Start of Extracted information

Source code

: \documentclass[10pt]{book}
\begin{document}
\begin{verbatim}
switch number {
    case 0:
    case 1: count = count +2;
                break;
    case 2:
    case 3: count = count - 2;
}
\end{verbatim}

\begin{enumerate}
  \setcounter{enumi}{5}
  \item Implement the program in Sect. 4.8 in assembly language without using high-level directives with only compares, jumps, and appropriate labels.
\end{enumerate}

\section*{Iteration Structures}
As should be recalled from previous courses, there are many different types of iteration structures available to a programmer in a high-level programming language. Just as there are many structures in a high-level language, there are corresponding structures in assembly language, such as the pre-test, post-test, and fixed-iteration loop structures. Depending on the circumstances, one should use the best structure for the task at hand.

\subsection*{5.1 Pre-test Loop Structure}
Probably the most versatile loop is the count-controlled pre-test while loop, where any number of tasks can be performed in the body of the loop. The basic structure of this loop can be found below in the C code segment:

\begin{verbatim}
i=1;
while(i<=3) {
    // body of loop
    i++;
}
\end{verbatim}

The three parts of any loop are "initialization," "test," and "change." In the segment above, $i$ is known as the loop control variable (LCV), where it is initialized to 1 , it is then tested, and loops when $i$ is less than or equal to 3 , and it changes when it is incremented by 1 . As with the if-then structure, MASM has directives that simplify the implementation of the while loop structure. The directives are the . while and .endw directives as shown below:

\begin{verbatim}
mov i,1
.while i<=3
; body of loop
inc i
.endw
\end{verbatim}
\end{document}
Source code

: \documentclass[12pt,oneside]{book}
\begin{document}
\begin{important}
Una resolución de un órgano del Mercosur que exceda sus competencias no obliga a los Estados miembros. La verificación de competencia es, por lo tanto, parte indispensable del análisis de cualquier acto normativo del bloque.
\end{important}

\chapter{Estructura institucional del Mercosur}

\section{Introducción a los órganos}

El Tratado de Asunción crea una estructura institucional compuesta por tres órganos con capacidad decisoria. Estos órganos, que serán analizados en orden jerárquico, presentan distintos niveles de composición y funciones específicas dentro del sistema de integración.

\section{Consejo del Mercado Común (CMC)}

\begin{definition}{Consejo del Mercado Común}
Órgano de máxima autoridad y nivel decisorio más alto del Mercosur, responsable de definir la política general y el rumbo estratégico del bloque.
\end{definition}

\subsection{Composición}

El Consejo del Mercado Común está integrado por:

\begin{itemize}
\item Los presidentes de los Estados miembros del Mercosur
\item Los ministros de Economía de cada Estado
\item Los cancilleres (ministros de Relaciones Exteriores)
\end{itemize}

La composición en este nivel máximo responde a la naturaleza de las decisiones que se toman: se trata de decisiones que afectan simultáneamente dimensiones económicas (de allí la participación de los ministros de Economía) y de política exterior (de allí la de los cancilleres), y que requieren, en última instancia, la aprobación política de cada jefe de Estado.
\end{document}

End of Extracted information

Action item
Scan the listing above and identify each line holding the string "number"; copy every such line.

Task answer
switch number {
Probably the most versatile loop is the count-controlled pre-test while loop, where any number of tasks can be performed in the body of the loop. The basic structure of this loop can be found below in the C code segment:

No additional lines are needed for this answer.